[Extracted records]
*** Begin section ***

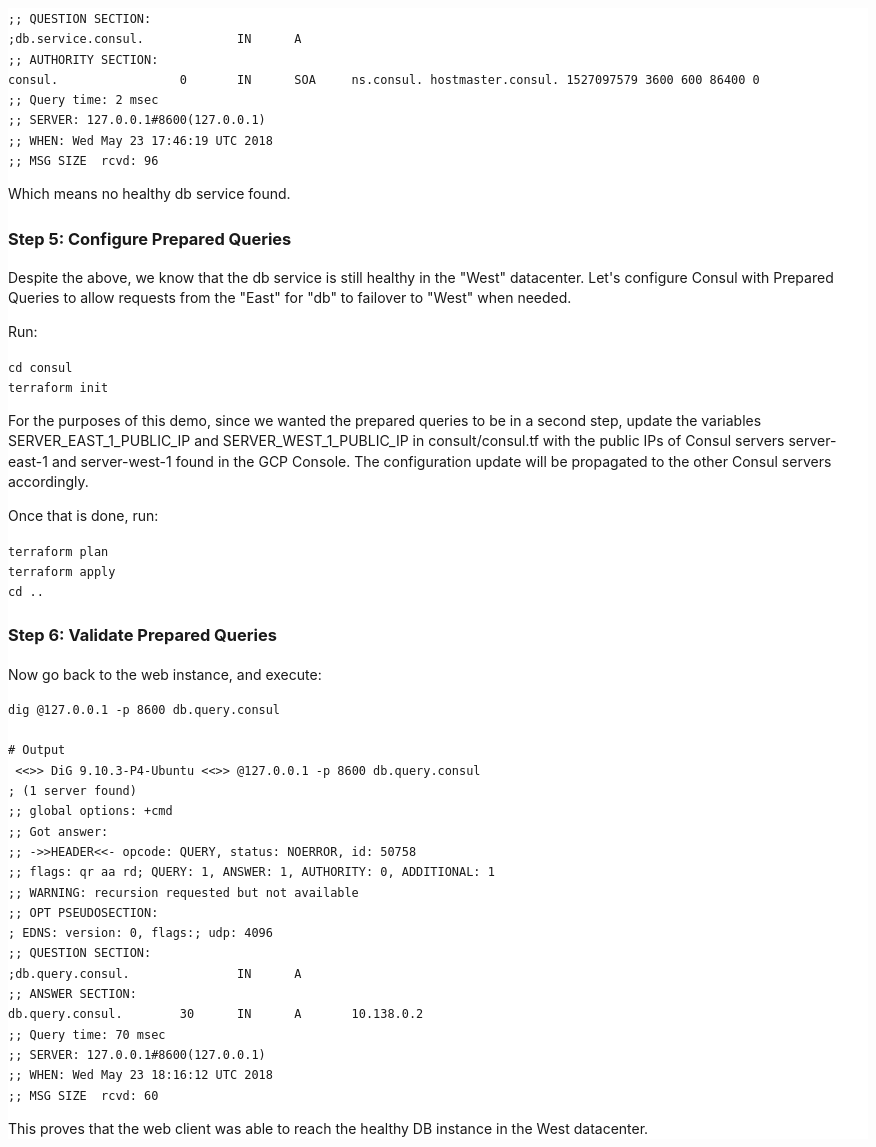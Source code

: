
  ```
;; QUESTION SECTION:
;db.service.consul.             IN      A
;; AUTHORITY SECTION:
consul.                 0       IN      SOA     ns.consul. hostmaster.consul. 1527097579 3600 600 86400 0
;; Query time: 2 msec
;; SERVER: 127.0.0.1#8600(127.0.0.1)
;; WHEN: Wed May 23 17:46:19 UTC 2018
;; MSG SIZE  rcvd: 96
 ```
 Which means no healthy db service found.

### Step 5: Configure Prepared Queries
Despite the above, we know that the db service is still healthy in the "West" datacenter. Let's configure Consul with Prepared Queries to allow requests from the "East" for "db" to failover to "West" when needed.

Run:
```
cd consul
terraform init
```

For the purposes of this demo, since we wanted the prepared queries to be in a second step, update the variables SERVER_EAST_1_PUBLIC_IP and SERVER_WEST_1_PUBLIC_IP in consult/consul.tf with the public IPs of Consul servers server-east-1 and server-west-1 found in the GCP Console. The configuration update will be propagated to the other Consul servers accordingly.

Once that is done, run:
```
terraform plan
terraform apply
cd ..
```

### Step 6: Validate Prepared Queries
Now go back to the web instance, and execute:
```
dig @127.0.0.1 -p 8600 db.query.consul

# Output
 <<>> DiG 9.10.3-P4-Ubuntu <<>> @127.0.0.1 -p 8600 db.query.consul
; (1 server found)
;; global options: +cmd
;; Got answer:
;; ->>HEADER<<- opcode: QUERY, status: NOERROR, id: 50758
;; flags: qr aa rd; QUERY: 1, ANSWER: 1, AUTHORITY: 0, ADDITIONAL: 1
;; WARNING: recursion requested but not available
;; OPT PSEUDOSECTION:
; EDNS: version: 0, flags:; udp: 4096
;; QUESTION SECTION:
;db.query.consul.               IN      A
;; ANSWER SECTION:
db.query.consul.        30      IN      A       10.138.0.2
;; Query time: 70 msec
;; SERVER: 127.0.0.1#8600(127.0.0.1)
;; WHEN: Wed May 23 18:16:12 UTC 2018
;; MSG SIZE  rcvd: 60
```
This proves that the web client was able to reach the healthy DB instance in the West datacenter.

*** End section ***

The preceding entries are to be written out again exactly, with the pictures removed.

Answer section.
Source code

:
  ```
;; QUESTION SECTION:
;db.service.consul.             IN      A
;; AUTHORITY SECTION:
consul.                 0       IN      SOA     ns.consul. hostmaster.consul. 1527097579 3600 600 86400 0
;; Query time: 2 msec
;; SERVER: 127.0.0.1#8600(127.0.0.1)
;; WHEN: Wed May 23 17:46:19 UTC 2018
;; MSG SIZE  rcvd: 96
 ```
 Which means no healthy db service found.

### Step 5: Configure Prepared Queries
Despite the above, we know that the db service is still healthy in the "West" datacenter. Let's configure Consul with Prepared Queries to allow requests from the "East" for "db" to failover to "West" when needed.

Run:
```
cd consul
terraform init
```

For the purposes of this demo, since we wanted the prepared queries to be in a second step, update the variables SERVER_EAST_1_PUBLIC_IP and SERVER_WEST_1_PUBLIC_IP in consult/consul.tf with the public IPs of Consul servers server-east-1 and server-west-1 found in the GCP Console. The configuration update will be propagated to the other Consul servers accordingly.

Once that is done, run:
```
terraform plan
terraform apply
cd ..
```

### Step 6: Validate Prepared Queries
Now go back to the web instance, and execute:
```
dig @127.0.0.1 -p 8600 db.query.consul

# Output
 <<>> DiG 9.10.3-P4-Ubuntu <<>> @127.0.0.1 -p 8600 db.query.consul
; (1 server found)
;; global options: +cmd
;; Got answer:
;; ->>HEADER<<- opcode: QUERY, status: NOERROR, id: 50758
;; flags: qr aa rd; QUERY: 1, ANSWER: 1, AUTHORITY: 0, ADDITIONAL: 1
;; WARNING: recursion requested but not available
;; OPT PSEUDOSECTION:
; EDNS: version: 0, flags:; udp: 4096
;; QUESTION SECTION:
;db.query.consul.               IN      A
;; ANSWER SECTION:
db.query.consul.        30      IN      A       10.138.0.2
;; Query time: 70 msec
;; SERVER: 127.0.0.1#8600(127.0.0.1)
;; WHEN: Wed May 23 18:16:12 UTC 2018
;; MSG SIZE  rcvd: 60
```
This proves that the web client was able to reach the healthy DB instance in the West datacenter.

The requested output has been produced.